Data to use:

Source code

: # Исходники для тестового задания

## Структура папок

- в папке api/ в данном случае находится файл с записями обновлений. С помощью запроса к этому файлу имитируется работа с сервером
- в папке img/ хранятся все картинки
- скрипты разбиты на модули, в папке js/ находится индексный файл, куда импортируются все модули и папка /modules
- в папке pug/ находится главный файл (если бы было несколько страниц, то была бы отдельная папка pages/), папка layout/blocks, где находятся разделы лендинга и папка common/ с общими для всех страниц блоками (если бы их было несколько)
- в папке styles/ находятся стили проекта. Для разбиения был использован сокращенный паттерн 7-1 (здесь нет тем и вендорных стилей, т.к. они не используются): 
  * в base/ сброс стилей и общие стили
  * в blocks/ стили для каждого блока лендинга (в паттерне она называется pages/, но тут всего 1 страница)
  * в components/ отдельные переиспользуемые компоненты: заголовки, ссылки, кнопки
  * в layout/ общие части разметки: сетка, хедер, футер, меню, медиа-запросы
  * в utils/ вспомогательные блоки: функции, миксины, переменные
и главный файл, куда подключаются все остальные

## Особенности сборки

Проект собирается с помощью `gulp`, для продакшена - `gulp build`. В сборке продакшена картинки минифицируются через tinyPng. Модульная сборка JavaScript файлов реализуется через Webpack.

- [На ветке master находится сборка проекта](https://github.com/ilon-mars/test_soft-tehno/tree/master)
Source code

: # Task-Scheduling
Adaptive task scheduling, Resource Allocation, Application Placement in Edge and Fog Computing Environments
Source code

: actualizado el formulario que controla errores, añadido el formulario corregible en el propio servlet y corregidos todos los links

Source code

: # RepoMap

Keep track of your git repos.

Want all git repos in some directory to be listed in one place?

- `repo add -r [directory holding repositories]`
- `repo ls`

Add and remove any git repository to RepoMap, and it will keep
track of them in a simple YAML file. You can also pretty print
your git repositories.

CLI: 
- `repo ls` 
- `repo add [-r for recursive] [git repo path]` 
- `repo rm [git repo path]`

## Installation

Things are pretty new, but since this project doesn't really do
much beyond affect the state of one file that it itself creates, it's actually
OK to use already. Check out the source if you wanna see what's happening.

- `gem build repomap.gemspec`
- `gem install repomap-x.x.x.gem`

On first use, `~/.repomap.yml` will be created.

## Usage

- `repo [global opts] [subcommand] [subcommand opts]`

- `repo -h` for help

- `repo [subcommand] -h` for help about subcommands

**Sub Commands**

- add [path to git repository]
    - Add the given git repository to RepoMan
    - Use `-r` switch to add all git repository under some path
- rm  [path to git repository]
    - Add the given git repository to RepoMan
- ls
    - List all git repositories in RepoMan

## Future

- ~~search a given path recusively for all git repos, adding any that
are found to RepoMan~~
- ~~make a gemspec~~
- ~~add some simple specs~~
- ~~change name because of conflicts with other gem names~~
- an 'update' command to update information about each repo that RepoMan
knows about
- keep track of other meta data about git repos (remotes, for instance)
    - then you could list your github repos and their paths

Goal of the exercise:
Give the data back in full, matching it character for character.

The answer:
Source code

: # Исходники для тестового задания

## Структура папок

- в папке api/ в данном случае находится файл с записями обновлений. С помощью запроса к этому файлу имитируется работа с сервером
- в папке img/ хранятся все картинки
- скрипты разбиты на модули, в папке js/ находится индексный файл, куда импортируются все модули и папка /modules
- в папке pug/ находится главный файл (если бы было несколько страниц, то была бы отдельная папка pages/), папка layout/blocks, где находятся разделы лендинга и папка common/ с общими для всех страниц блоками (если бы их было несколько)
- в папке styles/ находятся стили проекта. Для разбиения был использован сокращенный паттерн 7-1 (здесь нет тем и вендорных стилей, т.к. они не используются): 
  * в base/ сброс стилей и общие стили
  * в blocks/ стили для каждого блока лендинга (в паттерне она называется pages/, но тут всего 1 страница)
  * в components/ отдельные переиспользуемые компоненты: заголовки, ссылки, кнопки
  * в layout/ общие части разметки: сетка, хедер, футер, меню, медиа-запросы
  * в utils/ вспомогательные блоки: функции, миксины, переменные
и главный файл, куда подключаются все остальные

## Особенности сборки

Проект собирается с помощью `gulp`, для продакшена - `gulp build`. В сборке продакшена картинки минифицируются через tinyPng. Модульная сборка JavaScript файлов реализуется через Webpack.

- [На ветке master находится сборка проекта](https://github.com/ilon-mars/test_soft-tehno/tree/master)
Source code

: # Task-Scheduling
Adaptive task scheduling, Resource Allocation, Application Placement in Edge and Fog Computing Environments
Source code

: actualizado el formulario que controla errores, añadido el formulario corregible en el propio servlet y corregidos todos los links

Source code

: # RepoMap

Keep track of your git repos.

Want all git repos in some directory to be listed in one place?

- `repo add -r [directory holding repositories]`
- `repo ls`

Add and remove any git repository to RepoMap, and it will keep
track of them in a simple YAML file. You can also pretty print
your git repositories.

CLI: 
- `repo ls` 
- `repo add [-r for recursive] [git repo path]` 
- `repo rm [git repo path]`

## Installation

Things are pretty new, but since this project doesn't really do
much beyond affect the state of one file that it itself creates, it's actually
OK to use already. Check out the source if you wanna see what's happening.

- `gem build repomap.gemspec`
- `gem install repomap-x.x.x.gem`

On first use, `~/.repomap.yml` will be created.

## Usage

- `repo [global opts] [subcommand] [subcommand opts]`

- `repo -h` for help

- `repo [subcommand] -h` for help about subcommands

**Sub Commands**

- add [path to git repository]
    - Add the given git repository to RepoMan
    - Use `-r` switch to add all git repository under some path
- rm  [path to git repository]
    - Add the given git repository to RepoMan
- ls
    - List all git repositories in RepoMan

## Future

- ~~search a given path recusively for all git repos, adding any that
are found to RepoMan~~
- ~~make a gemspec~~
- ~~add some simple specs~~
- ~~change name because of conflicts with other gem names~~
- an 'update' command to update information about each repo that RepoMan
knows about
- keep track of other meta data about git repos (remotes, for instance)
    - then you could list your github repos and their paths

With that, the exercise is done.